(Dataset entries)
##############################

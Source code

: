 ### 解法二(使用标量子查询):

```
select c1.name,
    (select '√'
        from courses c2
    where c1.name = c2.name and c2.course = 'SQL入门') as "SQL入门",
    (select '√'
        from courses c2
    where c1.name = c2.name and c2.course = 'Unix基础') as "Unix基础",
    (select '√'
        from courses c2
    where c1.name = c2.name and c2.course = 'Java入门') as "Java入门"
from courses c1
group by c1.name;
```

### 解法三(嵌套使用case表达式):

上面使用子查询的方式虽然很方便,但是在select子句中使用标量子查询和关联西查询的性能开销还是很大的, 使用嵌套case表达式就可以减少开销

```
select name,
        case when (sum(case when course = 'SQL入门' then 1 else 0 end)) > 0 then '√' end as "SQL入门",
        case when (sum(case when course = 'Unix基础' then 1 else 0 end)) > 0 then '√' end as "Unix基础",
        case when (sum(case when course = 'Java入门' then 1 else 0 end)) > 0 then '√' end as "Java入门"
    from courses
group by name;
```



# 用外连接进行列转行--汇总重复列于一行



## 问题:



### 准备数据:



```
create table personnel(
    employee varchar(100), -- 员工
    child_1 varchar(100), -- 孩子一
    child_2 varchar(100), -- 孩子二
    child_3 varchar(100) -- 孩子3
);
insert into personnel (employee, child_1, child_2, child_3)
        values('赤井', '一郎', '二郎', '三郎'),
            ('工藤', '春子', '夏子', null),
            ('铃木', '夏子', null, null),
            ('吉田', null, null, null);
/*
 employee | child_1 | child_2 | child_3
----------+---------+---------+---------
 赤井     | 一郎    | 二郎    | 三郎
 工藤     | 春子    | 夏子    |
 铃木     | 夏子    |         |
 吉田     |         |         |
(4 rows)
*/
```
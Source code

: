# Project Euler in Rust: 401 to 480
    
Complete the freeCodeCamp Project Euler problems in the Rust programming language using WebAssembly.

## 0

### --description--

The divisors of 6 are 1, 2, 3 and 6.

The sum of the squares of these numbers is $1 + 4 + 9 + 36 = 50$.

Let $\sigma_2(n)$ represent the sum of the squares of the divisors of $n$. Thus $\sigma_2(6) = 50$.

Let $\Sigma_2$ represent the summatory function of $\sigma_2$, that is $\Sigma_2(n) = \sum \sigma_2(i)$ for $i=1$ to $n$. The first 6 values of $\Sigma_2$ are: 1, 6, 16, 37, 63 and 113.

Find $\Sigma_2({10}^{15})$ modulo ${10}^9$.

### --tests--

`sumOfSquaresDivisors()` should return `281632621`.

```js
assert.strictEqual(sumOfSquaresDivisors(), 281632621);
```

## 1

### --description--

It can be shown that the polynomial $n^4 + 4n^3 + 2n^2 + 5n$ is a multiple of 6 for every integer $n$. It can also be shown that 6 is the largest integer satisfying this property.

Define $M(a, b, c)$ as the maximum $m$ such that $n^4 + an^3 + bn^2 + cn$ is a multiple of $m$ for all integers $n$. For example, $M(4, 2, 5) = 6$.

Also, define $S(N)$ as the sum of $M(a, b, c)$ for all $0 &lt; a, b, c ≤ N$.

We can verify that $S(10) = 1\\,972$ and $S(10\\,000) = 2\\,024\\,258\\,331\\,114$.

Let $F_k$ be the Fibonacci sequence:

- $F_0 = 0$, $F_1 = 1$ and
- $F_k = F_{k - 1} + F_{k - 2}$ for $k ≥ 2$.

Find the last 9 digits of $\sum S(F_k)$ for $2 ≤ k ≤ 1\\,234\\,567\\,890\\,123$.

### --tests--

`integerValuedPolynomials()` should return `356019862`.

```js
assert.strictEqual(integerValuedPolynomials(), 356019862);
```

##############################

▶ _WHAT IS BEING ASKED_
Once you have read the entries, reproduce each one exactly.

▶ _ANSWER FOR THE TASK_
Source code

: ### 解法二(使用标量子查询):

```
select c1.name,
    (select '√'
        from courses c2
    where c1.name = c2.name and c2.course = 'SQL入门') as "SQL入门",
    (select '√'
        from courses c2
    where c1.name = c2.name and c2.course = 'Unix基础') as "Unix基础",
    (select '√'
        from courses c2
    where c1.name = c2.name and c2.course = 'Java入门') as "Java入门"
from courses c1
group by c1.name;
```

### 解法三(嵌套使用case表达式):

上面使用子查询的方式虽然很方便,但是在select子句中使用标量子查询和关联西查询的性能开销还是很大的, 使用嵌套case表达式就可以减少开销

```
select name,
        case when (sum(case when course = 'SQL入门' then 1 else 0 end)) > 0 then '√' end as "SQL入门",
        case when (sum(case when course = 'Unix基础' then 1 else 0 end)) > 0 then '√' end as "Unix基础",
        case when (sum(case when course = 'Java入门' then 1 else 0 end)) > 0 then '√' end as "Java入门"
    from courses
group by name;
```



# 用外连接进行列转行--汇总重复列于一行



## 问题:



### 准备数据:



```
create table personnel(
    employee varchar(100), -- 员工
    child_1 varchar(100), -- 孩子一
    child_2 varchar(100), -- 孩子二
    child_3 varchar(100) -- 孩子3
);
insert into personnel (employee, child_1, child_2, child_3)
        values('赤井', '一郎', '二郎', '三郎'),
            ('工藤', '春子', '夏子', null),
            ('铃木', '夏子', null, null),
            ('吉田', null, null, null);
/*
 employee | child_1 | child_2 | child_3
----------+---------+---------+---------
 赤井     | 一郎    | 二郎    | 三郎
 工藤     | 春子    | 夏子    |
 铃木     | 夏子    |         |
 吉田     |         |         |
(4 rows)
*/
```
Source code

:# Project Euler in Rust: 401 to 480
    
Complete the freeCodeCamp Project Euler problems in the Rust programming language using WebAssembly.

## 0

### --description--

The divisors of 6 are 1, 2, 3 and 6.

The sum of the squares of these numbers is $1 + 4 + 9 + 36 = 50$.

Let $\sigma_2(n)$ represent the sum of the squares of the divisors of $n$. Thus $\sigma_2(6) = 50$.

Let $\Sigma_2$ represent the summatory function of $\sigma_2$, that is $\Sigma_2(n) = \sum \sigma_2(i)$ for $i=1$ to $n$. The first 6 values of $\Sigma_2$ are: 1, 6, 16, 37, 63 and 113.

Find $\Sigma_2({10}^{15})$ modulo ${10}^9$.

### --tests--

`sumOfSquaresDivisors()` should return `281632621`.

```js
assert.strictEqual(sumOfSquaresDivisors(), 281632621);
```

## 1

### --description--

It can be shown that the polynomial $n^4 + 4n^3 + 2n^2 + 5n$ is a multiple of 6 for every integer $n$. It can also be shown that 6 is the largest integer satisfying this property.

Define $M(a, b, c)$ as the maximum $m$ such that $n^4 + an^3 + bn^2 + cn$ is a multiple of $m$ for all integers $n$. For example, $M(4, 2, 5) = 6$.

Also, define $S(N)$ as the sum of $M(a, b, c)$ for all $0 &lt; a, b, c ≤ N$.

We can verify that $S(10) = 1\\,972$ and $S(10\\,000) = 2\\,024\\,258\\,331\\,114$.

Let $F_k$ be the Fibonacci sequence:

- $F_0 = 0$, $F_1 = 1$ and
- $F_k = F_{k - 1} + F_{k - 2}$ for $k ≥ 2$.

Find the last 9 digits of $\sum S(F_k)$ for $2 ≤ k ≤ 1\\,234\\,567\\,890\\,123$.

### --tests--

`integerValuedPolynomials()` should return `356019862`.

```js
assert.strictEqual(integerValuedPolynomials(), 356019862);
```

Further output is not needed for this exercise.